等級で保障は変わる

後遺障害は、いわばどの級に認定されるか、という点において保障額が異なります。ということは、方法を間違えば本来受けられるはずの保障が受けられない可能性もあるということです。弁護士に依頼しないなら、そういったリスクもあるということです。そのリスクを考えた時、費用との兼ね合いとも比較するなら、弁護士に依頼するメリットは高い、と言えます。では、デメリットはあるのでしょうか。まず、依頼したからといって失敗は全くしない、ということではありません。100%の保障はどこも謳っていません。
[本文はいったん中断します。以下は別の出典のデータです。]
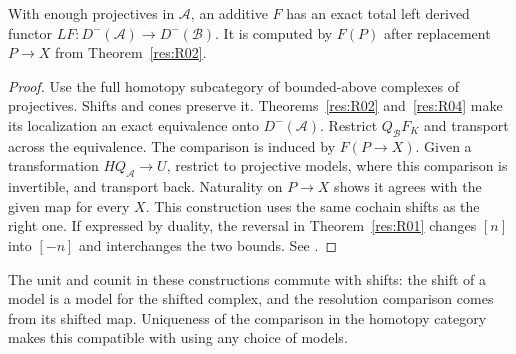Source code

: \begin{theorem}\label{res:R07}
With enough projectives in \(\mathcal A\), an additive \(F\) has an
exact total left derived functor \(LF:D^-(\mathcal A)\to D^-(\mathcal B)\).
It is computed by \(F(P)\) after replacement \(P\to X\) from
Theorem~\ref{res:R02}.
\end{theorem}
\begin{proof}
Use the full homotopy subcategory of bounded-above complexes of
projectives. Shifts and cones preserve it. Theorems~\ref{res:R02}
and~\ref{res:R04} make its localization an exact equivalence onto
\(D^-(\mathcal A)\). Restrict \(Q_{\mathcal B}F_K\) and transport
across the equivalence. The comparison is induced by \(F(P\to X)\).
Given a transformation \(H Q_{\mathcal A}\to U\), restrict to projective
models, where this comparison is invertible, and transport back.
Naturality on \(P\to X\) shows it agrees with the given map for every \(X\).
This construction uses the same cochain shifts as the right one.
If expressed by duality, the reversal in Theorem~\ref{res:R01}
changes \([n]\) into \([-n]\) and interchanges the two bounds.
See \cite[Theorem 8.4.23]{yekutieli}.
\end{proof}

The unit and counit in these constructions commute with shifts:
the shift of a model is a model for the shifted complex, and
the resolution comparison comes from its shifted map. Uniqueness
of the comparison in the homotopy category makes this compatible
with using any choice of models.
また、これからの事を考えても、やはり可能な限り多くの保障を受けた方が良い、と言えます。特に慰謝料は、どのような基準で計算するかによって金額も変わってきますから、私達自身も、依頼する前にその状況についてきちんと把握する、ということが必要です。

交通事故は難しい問題だからこそ、弁護士に依頼することによって、確実、そして迅速に物事を進展させる必要があります。加えて、本当の望みとは、そういった事故に巻き込まれないことや他人を招かないことですから、その自分が行っている運転においても、再度見直しをしてみるなら、より高い希望へと近づいていくでしょう。

後遺症の申請・認定とは

交通事故によって生じ得る後遺障害は、ただ自分がその症状を有していることを表しているだけでは、第三者から見て後遺障害を持っているということを証明することにはなりません。私達は賠償を受けるためにも正式に、いわゆる後遺障害の『等級』を受けて、対象者であることを示す必要があります。等級には、主に1級から14級までがあり、上の級は介護が必要な状態にまでなる症状も該当します。下は、交通事故で起きやすいむちうちに関しても、該当します。ただし、むちうちだとしても書類の作成の仕方によっては14級に該当しないこともありますから、やはりこの点を考えても弁護士に依頼した方が確実であると言えます。
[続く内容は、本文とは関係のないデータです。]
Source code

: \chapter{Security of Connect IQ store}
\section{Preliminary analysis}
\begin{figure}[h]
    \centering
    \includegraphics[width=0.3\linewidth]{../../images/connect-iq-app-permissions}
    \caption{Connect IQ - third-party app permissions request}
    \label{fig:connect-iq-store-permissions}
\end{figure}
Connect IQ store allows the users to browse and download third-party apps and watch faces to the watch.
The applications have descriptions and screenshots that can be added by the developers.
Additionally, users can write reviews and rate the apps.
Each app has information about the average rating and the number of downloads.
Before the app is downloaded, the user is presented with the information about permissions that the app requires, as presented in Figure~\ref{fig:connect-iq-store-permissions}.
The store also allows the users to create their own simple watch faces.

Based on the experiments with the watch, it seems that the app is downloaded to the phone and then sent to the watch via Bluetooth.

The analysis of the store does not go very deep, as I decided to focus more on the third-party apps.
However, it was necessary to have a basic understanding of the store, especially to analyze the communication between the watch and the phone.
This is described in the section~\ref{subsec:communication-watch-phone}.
そうして認定してもらってはじめて後遺障害であることを証明することができます。この後遺障害における保障(慰謝料)は、その等級が上がればあがるほど金額は高くなりますが、それにおいて基準が変わっても金額が変動します。もし弁護士基準で、慰謝料を請求することができれば、過去の事例に遭ったように100万円以上高くなることもあり得ます。
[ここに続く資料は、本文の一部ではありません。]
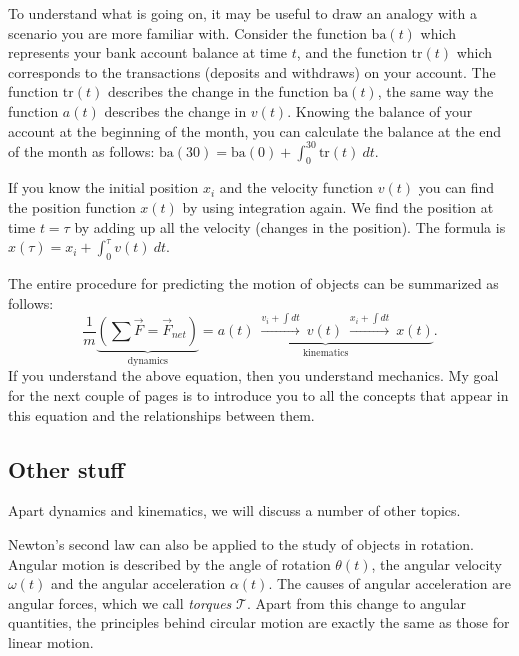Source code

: \documentclass[letterpaper,9pt,journal]{IEEEtran}
\def\mcal{\mathcal}
\begin{document}
To understand what is going on, it may be useful to draw an analogy with a scenario you are more familiar with.
Consider the function $\textrm{ba}(t)$ which represents your bank account balance at time $t$,
and the function $\textrm{tr}(t)$ which corresponds to the transactions (deposits and withdraws) on your account.
The function $\textrm{tr}(t)$ describes the change in the function $\textrm{ba}(t)$,
the same way the function $a(t)$ describes the change in $v(t)$.
Knowing the balance of your account at the beginning of the month,
you can calculate the balance at the end of the month as follows: $\textrm{ba}(30)=\textrm{ba}(0)+\int_0^{30} \textrm{tr}(t)\:dt$.

If you know the initial position $x_i$ and the velocity function $v(t)$ you can find the position function $x(t)$ by using integration again.  
We find the position at time $t=\tau$ by adding up all the velocity (changes in the position). 
The formula is $x(\tau) = x_i + \int_0^\tau v(t)\:dt$.


The entire procedure for predicting the motion of objects can be summarized as follows:
\begin{equation}
\frac{1}{m} \underbrace{ \left( \sum \vec{F} = \vec{F}_{net}  \right) }_{\text{dynamics}} = \underbrace{ a(t) \ \overset{v_i+ \int\!dt }{\longrightarrow} \ v(t) \ \overset{x_i+ \int\!dt }{\longrightarrow} \ x(t) }_{\text{kinematics}}.
 \label{fma-eqn}
\end{equation}
%
If you understand the above equation, then you understand mechanics.
My goal for the next couple of pages is to introduce you to all the concepts that 
appear in this equation and the relationships between them. 




\vspace{-3mm}
\subsection{Other stuff}

Apart dynamics and kinematics, we will discuss a number of other topics.

Newton's second law can also be applied to the study of objects in rotation.
Angular motion is described by the angle of rotation $\theta(t)$, 
the angular velocity $\omega(t)$ and the angular acceleration $\alpha(t)$.
The causes of angular acceleration are angular forces, which we call \emph{torques} $\mathcal{T}$.
Apart from this change to angular quantities, the principles behind circular motion 
are exactly the same as those for linear motion.
\end{document}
後遺症の申請や認定において、より確実性を取るのであれば、弁護士に相談して、どのくらい変わってくるか、という点などを知っておくと良いでしょう。

示談をしてはいけない理由

交通事故に関して、私達が気を付けなければならない点があります。後遺症について考える前に、まずは『示談』について考えてみましょう。示談交渉は、交通事故の処理として行われることがあるものですが、安易に示談交渉をしてしまうことにはリスクがあります。例えば、実際は『物損』ということで折り合いが付いた…と思っていた事故であっても、本当は『人身』事故であった、ということがあり得ます。

例えば、事故が起きたその場では、自分の見には何ら怪我がないように思えることがあります。それ自体は良いことです。ですから、大した損害も無いので、そこで示談、としてしまうかもしれません。しかし、後日になって、自分に後遺障害があることが分かりました。それが、交通事故によってなりやすい、『むちうち』です。むちうちは、後遺障害第14級に該当しますから、賠償の対象となります。しかし、一度行ってしまった示談を覆すことは難しいために、それが『リスク』となってしまうのです。

ですから、むち打ちのような症状が少しでもあるなら、診察を受け、もしそうであればきちんと後遺障害認定をしてもらうことが必要です。それによって、受け取ることができる金額が、大幅に変わる可能性があります。